• [Work instructions] Scan the entries below for the word "using" and copy every line in which it occurs.

(Stored data entries)
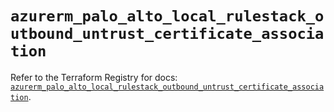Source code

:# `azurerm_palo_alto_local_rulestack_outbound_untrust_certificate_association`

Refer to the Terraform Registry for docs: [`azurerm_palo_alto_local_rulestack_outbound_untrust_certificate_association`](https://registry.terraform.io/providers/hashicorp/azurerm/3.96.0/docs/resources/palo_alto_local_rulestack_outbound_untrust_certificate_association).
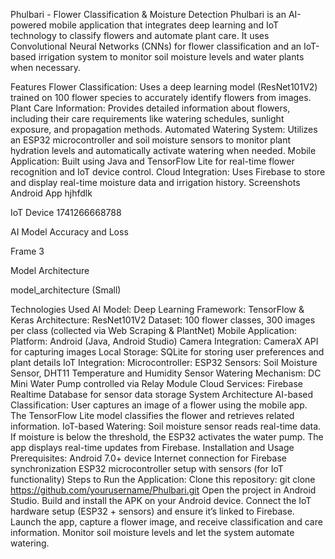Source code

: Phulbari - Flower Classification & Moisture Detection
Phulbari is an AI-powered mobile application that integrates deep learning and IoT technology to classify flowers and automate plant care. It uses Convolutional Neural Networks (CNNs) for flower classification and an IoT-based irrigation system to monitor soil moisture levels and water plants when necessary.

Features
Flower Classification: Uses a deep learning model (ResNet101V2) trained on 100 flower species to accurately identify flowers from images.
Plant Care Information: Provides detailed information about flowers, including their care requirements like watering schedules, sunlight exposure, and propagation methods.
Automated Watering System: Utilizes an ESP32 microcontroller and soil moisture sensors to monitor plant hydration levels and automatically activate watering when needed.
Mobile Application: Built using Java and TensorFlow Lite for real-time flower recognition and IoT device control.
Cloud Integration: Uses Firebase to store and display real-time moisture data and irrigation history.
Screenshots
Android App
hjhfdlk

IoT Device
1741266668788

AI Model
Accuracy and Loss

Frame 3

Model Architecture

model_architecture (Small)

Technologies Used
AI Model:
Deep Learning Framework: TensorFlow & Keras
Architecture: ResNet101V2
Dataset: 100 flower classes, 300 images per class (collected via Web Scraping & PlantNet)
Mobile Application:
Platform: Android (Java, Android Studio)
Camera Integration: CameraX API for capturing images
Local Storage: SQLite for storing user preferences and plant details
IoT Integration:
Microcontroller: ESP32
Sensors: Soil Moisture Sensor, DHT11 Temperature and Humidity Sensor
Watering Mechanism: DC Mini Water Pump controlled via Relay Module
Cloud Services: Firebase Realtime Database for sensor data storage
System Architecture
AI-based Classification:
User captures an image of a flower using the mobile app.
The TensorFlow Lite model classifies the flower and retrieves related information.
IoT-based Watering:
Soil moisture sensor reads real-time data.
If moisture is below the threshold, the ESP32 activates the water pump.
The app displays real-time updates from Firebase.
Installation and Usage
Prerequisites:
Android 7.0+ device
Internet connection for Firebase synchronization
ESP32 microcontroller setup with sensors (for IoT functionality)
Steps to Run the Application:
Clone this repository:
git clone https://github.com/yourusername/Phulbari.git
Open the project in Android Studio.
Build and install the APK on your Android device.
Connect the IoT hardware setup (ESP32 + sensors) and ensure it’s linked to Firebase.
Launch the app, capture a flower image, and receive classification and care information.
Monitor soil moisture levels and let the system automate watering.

--

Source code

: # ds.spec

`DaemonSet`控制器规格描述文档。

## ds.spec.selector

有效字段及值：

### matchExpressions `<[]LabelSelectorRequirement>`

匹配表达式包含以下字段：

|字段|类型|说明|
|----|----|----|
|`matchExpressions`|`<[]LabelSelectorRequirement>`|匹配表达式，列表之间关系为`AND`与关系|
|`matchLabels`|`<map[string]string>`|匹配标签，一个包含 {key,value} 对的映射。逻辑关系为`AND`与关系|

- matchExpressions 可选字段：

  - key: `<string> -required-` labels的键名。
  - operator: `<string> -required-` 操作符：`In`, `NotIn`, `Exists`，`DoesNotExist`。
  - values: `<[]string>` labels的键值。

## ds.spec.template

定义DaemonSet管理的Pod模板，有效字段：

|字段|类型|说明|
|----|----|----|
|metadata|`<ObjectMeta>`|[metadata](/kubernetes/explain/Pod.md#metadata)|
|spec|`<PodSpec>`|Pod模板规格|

• [Exercise result]
Mobile Application: Built using Java and TensorFlow Lite for real-time flower recognition and IoT device control.
User captures an image of a flower using the mobile app.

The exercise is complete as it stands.